Task requirements:
Give the data again exactly, from its opening line through the line in which "1 = -1 + k (n_z + 1)" appears.

#####

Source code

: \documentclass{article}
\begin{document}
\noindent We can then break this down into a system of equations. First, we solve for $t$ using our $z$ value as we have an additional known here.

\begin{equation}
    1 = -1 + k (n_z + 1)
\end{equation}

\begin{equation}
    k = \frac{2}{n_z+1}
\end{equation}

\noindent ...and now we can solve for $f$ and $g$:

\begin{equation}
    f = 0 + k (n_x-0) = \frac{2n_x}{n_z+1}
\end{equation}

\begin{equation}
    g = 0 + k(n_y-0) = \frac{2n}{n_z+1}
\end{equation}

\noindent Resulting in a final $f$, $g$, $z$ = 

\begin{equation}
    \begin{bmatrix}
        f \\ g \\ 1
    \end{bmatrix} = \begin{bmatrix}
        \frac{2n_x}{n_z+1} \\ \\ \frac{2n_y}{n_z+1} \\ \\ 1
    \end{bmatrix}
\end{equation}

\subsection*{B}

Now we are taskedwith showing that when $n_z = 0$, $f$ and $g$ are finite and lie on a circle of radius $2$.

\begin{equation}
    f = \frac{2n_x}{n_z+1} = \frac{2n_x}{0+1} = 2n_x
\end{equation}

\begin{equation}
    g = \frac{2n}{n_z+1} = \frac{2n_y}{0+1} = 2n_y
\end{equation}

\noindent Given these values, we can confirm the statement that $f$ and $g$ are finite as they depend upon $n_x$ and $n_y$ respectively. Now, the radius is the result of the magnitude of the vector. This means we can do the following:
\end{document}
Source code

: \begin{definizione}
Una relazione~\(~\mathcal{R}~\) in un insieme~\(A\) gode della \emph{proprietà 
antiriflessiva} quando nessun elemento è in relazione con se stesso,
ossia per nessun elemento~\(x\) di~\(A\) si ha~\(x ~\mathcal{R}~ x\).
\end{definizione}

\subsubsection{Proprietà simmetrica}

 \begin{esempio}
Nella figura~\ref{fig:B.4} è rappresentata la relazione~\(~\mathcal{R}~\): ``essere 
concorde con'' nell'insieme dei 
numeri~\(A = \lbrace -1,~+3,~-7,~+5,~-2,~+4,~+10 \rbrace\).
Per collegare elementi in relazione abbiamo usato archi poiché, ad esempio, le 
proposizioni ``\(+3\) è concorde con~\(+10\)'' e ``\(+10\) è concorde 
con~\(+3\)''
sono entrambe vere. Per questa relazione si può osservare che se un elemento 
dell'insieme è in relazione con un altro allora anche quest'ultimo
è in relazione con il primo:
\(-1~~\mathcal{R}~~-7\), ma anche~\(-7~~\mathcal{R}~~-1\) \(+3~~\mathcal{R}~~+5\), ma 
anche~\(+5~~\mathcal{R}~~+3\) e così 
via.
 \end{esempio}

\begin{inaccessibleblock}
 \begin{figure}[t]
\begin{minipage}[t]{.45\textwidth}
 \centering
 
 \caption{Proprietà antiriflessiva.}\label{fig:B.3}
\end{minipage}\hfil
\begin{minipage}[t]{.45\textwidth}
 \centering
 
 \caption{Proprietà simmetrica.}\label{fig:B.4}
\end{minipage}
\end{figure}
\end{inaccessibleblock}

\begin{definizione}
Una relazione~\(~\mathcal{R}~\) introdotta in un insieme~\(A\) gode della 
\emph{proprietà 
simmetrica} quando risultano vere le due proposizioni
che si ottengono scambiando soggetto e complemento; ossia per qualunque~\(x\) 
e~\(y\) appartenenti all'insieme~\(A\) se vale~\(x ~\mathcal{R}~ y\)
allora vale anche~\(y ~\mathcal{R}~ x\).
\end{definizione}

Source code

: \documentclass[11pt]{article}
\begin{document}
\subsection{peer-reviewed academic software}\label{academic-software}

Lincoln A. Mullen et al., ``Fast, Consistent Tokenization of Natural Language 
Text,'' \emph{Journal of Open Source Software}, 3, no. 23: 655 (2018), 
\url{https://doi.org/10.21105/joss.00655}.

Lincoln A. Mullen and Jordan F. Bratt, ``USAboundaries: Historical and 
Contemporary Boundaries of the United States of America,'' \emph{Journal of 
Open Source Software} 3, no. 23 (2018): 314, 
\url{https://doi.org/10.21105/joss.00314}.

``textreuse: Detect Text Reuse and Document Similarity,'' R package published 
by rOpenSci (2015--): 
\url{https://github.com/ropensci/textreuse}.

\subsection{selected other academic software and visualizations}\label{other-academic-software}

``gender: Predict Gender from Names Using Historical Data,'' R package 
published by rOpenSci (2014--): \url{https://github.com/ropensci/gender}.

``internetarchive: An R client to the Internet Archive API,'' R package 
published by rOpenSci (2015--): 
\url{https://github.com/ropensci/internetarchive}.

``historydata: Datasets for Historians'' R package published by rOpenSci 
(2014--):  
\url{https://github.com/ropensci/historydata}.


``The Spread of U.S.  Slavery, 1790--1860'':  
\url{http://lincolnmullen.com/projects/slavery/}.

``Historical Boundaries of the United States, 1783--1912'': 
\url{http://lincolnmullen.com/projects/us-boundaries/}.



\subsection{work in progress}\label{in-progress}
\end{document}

#####

The answer:
Source code

: \documentclass{article}
\begin{document}
\noindent We can then break this down into a system of equations. First, we solve for $t$ using our $z$ value as we have an additional known here.

\begin{equation}
    1 = -1 + k (n_z + 1)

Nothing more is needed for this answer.